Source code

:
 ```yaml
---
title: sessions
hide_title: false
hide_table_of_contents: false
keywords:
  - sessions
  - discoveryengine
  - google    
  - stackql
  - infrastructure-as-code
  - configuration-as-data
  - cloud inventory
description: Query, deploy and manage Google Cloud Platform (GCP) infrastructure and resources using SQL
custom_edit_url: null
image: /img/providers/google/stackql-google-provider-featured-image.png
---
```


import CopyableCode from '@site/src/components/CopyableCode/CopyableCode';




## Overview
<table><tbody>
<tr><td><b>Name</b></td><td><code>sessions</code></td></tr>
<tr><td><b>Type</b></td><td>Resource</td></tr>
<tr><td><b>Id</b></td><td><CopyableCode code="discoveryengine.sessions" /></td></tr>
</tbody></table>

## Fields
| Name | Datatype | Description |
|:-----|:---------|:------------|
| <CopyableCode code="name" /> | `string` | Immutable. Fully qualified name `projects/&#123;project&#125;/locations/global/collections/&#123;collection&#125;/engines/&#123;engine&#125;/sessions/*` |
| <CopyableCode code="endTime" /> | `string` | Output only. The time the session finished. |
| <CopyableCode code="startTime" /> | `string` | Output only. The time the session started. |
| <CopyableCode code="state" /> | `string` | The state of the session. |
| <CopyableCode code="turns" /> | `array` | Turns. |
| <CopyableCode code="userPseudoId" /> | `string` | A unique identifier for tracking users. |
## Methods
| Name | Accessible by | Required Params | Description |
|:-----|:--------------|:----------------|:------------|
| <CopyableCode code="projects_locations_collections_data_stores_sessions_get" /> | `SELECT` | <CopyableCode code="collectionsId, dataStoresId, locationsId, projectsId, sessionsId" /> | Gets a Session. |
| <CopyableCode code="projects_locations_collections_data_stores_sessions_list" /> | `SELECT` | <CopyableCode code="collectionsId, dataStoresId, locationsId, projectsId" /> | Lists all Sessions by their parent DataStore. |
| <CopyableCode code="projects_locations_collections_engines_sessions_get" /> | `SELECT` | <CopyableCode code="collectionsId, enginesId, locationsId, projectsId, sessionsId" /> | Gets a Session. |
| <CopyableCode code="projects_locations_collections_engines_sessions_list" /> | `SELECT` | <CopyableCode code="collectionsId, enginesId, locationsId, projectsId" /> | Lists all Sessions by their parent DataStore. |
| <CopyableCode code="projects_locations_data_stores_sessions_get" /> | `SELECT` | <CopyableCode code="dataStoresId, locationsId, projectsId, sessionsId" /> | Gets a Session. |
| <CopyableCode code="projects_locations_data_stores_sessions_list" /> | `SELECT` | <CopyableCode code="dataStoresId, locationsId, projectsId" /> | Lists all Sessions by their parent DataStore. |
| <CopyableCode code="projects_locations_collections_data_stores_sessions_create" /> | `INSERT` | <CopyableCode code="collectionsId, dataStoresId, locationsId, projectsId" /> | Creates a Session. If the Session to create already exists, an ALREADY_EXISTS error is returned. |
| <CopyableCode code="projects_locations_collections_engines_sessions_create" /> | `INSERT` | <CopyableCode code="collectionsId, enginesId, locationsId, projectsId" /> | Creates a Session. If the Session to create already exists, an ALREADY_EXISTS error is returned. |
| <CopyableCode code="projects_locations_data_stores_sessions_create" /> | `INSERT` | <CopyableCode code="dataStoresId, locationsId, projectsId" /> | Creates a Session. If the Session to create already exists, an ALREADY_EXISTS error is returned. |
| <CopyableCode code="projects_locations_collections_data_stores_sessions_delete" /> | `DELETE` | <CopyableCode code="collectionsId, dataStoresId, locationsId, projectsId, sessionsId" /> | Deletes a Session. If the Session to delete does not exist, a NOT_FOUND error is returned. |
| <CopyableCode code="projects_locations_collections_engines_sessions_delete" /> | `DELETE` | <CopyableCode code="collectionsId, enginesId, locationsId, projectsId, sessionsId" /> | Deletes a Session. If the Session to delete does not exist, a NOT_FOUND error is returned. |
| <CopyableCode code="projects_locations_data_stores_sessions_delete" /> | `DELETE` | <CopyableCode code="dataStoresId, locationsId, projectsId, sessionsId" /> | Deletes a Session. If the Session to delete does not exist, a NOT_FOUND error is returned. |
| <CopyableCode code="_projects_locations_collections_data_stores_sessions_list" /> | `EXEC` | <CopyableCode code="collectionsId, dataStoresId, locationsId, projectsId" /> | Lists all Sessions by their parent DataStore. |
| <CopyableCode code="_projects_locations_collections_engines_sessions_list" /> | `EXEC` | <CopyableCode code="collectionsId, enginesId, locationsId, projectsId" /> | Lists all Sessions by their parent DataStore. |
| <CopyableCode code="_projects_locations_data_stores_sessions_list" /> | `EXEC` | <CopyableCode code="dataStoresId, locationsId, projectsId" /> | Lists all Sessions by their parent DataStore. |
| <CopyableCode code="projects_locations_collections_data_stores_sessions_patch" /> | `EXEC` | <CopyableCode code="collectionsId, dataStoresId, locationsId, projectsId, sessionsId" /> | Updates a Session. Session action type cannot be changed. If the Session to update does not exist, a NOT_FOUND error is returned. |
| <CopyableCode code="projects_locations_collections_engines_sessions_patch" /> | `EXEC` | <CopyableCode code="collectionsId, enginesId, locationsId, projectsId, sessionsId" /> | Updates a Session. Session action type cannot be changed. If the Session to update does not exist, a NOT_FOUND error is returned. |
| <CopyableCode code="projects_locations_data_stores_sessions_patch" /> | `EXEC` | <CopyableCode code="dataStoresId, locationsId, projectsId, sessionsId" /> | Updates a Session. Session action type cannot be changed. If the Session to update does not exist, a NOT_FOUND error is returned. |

...

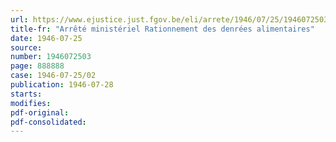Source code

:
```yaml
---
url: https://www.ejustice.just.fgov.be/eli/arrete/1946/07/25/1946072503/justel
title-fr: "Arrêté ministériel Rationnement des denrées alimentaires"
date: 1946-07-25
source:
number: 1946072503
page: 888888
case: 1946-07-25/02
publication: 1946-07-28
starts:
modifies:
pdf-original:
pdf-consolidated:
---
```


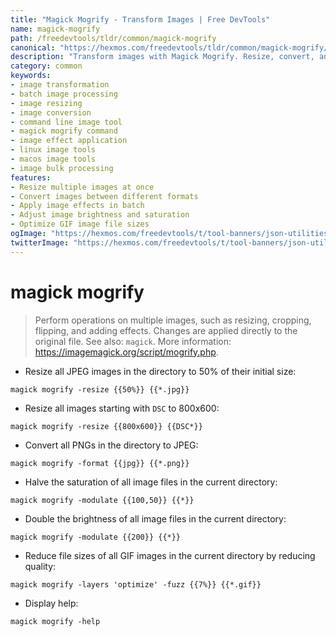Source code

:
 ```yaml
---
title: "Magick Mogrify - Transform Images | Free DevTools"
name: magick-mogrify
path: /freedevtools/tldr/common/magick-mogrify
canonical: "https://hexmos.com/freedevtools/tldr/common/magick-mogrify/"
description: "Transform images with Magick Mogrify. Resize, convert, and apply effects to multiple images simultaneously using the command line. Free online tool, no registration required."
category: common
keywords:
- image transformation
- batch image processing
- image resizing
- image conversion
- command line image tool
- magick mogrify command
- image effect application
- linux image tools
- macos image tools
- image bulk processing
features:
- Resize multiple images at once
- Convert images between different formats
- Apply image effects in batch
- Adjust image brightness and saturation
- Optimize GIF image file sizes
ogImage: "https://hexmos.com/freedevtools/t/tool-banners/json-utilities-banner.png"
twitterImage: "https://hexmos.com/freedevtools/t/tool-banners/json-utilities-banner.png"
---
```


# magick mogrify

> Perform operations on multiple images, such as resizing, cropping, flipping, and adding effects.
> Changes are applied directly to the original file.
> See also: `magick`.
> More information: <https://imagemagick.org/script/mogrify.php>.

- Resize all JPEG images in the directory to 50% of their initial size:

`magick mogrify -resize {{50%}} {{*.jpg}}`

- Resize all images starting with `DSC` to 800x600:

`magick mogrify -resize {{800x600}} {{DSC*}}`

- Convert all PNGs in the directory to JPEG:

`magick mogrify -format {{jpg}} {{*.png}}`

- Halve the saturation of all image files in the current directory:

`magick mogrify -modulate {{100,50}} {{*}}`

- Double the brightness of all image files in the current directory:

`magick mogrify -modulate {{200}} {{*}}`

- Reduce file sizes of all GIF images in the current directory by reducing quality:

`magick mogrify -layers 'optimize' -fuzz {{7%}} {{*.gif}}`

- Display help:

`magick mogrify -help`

PROBLEM =>
Copy each line above where the string "batch" occurs.

EXPECTED ANSWER =>
- batch image processing
- Apply image effects in batch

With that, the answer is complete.